У Гераклита особые заслуги перед диалектикой. Выше уже говорилось, что диалектическое миропонимание характерно для всех вообще античных натурфилософов. Однако ни у одного из них сам объективный, диалектический процесс как таковой не был центром внимания, их интересовали более частные проблемы. Гераклитовское же учение не определяется целиком ни Логосом, ни Огнем, его не занимала ни гармония сама по себе, ни структура материи. Предмет его философских исследований можно исчерпывающе определить только понятием диалектика.
Вот почему великий диалектик западной философии Гегель изрек, приступая к изложению гераклитовского учения: «Здесь перед нами открывается новая земля; нет ни одного положения Гераклита, которого я не принял в свою «Логику»[142].
Диалектика Гераклита предстала как предмет созерцания, как диалектика самого объекта. Но она еще не предстала со своей активно-субъективной стороны, методом познания. Гераклит облек мир в диалектически подвижные формы, и это, конечно, было подвигом познания, но неосознанным и неосмысленным подвигом. Следующей задачей должна была быть разработка системы диалектических категорий, соответствующей диалектике объекта, создание диалектики как логики и как метода познания. Над решением ее трудились многие поколения философов вплоть до Гегеля и Маркса. Первый же крупный шаг в этом направлении сделал Зенон Элейский.

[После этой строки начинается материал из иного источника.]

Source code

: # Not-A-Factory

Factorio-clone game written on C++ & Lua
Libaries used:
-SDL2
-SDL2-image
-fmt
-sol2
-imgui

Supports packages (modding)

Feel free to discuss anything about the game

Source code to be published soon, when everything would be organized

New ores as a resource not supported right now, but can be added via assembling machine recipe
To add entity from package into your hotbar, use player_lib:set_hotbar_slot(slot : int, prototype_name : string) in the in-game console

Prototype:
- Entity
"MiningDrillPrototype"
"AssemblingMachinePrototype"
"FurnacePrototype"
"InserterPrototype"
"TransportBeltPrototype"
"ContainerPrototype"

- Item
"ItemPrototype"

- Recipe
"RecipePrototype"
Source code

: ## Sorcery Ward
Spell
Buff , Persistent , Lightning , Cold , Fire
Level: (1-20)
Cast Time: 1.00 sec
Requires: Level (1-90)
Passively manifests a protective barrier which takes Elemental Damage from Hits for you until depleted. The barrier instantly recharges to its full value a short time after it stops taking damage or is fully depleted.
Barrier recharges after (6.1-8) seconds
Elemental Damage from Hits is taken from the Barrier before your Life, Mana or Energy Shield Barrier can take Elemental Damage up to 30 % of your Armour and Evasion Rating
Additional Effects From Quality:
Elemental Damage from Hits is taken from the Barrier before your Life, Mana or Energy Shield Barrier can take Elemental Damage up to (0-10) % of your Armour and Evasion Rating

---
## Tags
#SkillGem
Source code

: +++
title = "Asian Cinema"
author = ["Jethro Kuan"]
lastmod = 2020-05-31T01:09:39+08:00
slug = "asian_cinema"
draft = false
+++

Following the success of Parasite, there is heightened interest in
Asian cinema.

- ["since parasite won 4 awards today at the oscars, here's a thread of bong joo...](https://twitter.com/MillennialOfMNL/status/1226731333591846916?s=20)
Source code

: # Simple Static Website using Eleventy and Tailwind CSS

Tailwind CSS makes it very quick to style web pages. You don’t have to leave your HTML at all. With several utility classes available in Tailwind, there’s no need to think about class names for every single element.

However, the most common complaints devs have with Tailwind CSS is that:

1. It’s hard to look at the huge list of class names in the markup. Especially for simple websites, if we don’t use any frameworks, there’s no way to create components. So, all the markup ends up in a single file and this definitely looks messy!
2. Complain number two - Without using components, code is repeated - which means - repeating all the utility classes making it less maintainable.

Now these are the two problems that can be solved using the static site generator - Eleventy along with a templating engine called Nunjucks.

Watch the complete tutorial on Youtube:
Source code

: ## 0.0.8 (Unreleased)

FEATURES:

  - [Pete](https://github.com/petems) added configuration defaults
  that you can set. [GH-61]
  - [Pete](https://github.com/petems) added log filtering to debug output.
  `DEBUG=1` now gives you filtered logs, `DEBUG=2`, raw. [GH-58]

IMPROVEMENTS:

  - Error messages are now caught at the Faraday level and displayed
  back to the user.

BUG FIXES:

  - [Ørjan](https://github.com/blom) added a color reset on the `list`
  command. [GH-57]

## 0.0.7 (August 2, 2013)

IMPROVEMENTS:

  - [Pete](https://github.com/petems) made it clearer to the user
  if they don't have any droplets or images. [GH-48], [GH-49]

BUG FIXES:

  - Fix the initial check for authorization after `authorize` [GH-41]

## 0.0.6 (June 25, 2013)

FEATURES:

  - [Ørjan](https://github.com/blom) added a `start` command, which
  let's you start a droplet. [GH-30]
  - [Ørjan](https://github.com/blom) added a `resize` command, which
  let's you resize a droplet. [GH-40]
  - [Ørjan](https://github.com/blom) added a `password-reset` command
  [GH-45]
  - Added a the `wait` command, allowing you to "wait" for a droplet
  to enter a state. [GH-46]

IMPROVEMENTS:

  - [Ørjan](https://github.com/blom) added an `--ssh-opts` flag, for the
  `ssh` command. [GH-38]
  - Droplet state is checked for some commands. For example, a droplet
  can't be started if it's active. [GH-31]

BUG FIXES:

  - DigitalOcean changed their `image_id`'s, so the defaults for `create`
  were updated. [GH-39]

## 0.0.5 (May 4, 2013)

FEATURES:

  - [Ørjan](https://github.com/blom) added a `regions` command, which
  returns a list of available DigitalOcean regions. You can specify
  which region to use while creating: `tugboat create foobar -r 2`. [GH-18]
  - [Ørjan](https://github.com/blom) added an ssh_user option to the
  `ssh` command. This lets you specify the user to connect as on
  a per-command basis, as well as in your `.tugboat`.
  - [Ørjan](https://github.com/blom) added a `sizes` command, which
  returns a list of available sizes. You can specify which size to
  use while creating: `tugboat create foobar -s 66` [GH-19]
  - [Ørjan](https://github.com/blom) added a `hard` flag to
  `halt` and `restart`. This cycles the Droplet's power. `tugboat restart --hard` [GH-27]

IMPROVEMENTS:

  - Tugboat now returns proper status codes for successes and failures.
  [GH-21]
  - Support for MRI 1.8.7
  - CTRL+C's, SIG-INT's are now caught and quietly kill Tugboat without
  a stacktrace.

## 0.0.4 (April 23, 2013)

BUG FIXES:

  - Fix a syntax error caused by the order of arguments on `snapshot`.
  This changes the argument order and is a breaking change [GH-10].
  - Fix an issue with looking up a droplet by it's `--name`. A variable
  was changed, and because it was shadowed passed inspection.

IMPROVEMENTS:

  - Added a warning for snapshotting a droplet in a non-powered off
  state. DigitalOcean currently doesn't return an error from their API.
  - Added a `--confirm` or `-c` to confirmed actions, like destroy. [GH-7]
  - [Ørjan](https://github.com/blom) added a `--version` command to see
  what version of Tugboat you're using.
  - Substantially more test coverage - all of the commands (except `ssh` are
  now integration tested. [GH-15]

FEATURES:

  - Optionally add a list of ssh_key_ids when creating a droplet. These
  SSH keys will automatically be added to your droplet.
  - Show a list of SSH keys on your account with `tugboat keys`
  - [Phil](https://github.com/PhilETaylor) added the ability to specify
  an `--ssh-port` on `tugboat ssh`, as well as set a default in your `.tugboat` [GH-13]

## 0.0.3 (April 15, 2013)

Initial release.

Зенон прославился в истории мысли как автор «апорий» (затруднения мысли, недоумения, парадоксы, когда сталкиваются два противоположных утверждения), за что получил прозвище «двуязычного». Эта двойственность запечатлелась уже в самой оценке его идей. Зенон, по-видимому, единственный мыслитель на Земле, который всерьез утверждал, что движения не существует, оно невозможно в принципе. Столь экстравагантное суждение было веским основанием, чтобы зачислить Зенона в ряды метафизиков под номером первым. Тем не менее уже его современники, и, в частности, Перикл и Сократ, учились у Зенона не чему-нибудь, а именно искусству диалектического мышления, и именно Зенону Аристотель присвоил титул «изобретателя диалектики».
Уже в самих этих столь противоречивых оценках есть апория, которую также требуется разрешить. Но обратимся сначала к ходу рассуждений самого Зенона.
Мы уже знакомились с учением элейца Парменида, по которому бытие есть единая, неделимая и покоящаяся сущность мироздания, постигаемая только мышлением, а не чувствами, в отличие от явлений — достояния «туманного мнения смертных». Зенон был верным учеником и любимцем Парменида, и он направил всю силу гибкого ума на доказательство этого утверждения своего учителя, которое вызывало немало насмешек и нареканий. Однако Зенон подошел к проблеме с другой стороны: он утверждал, что в «бытии» отсутствует множество и отсутствует движение.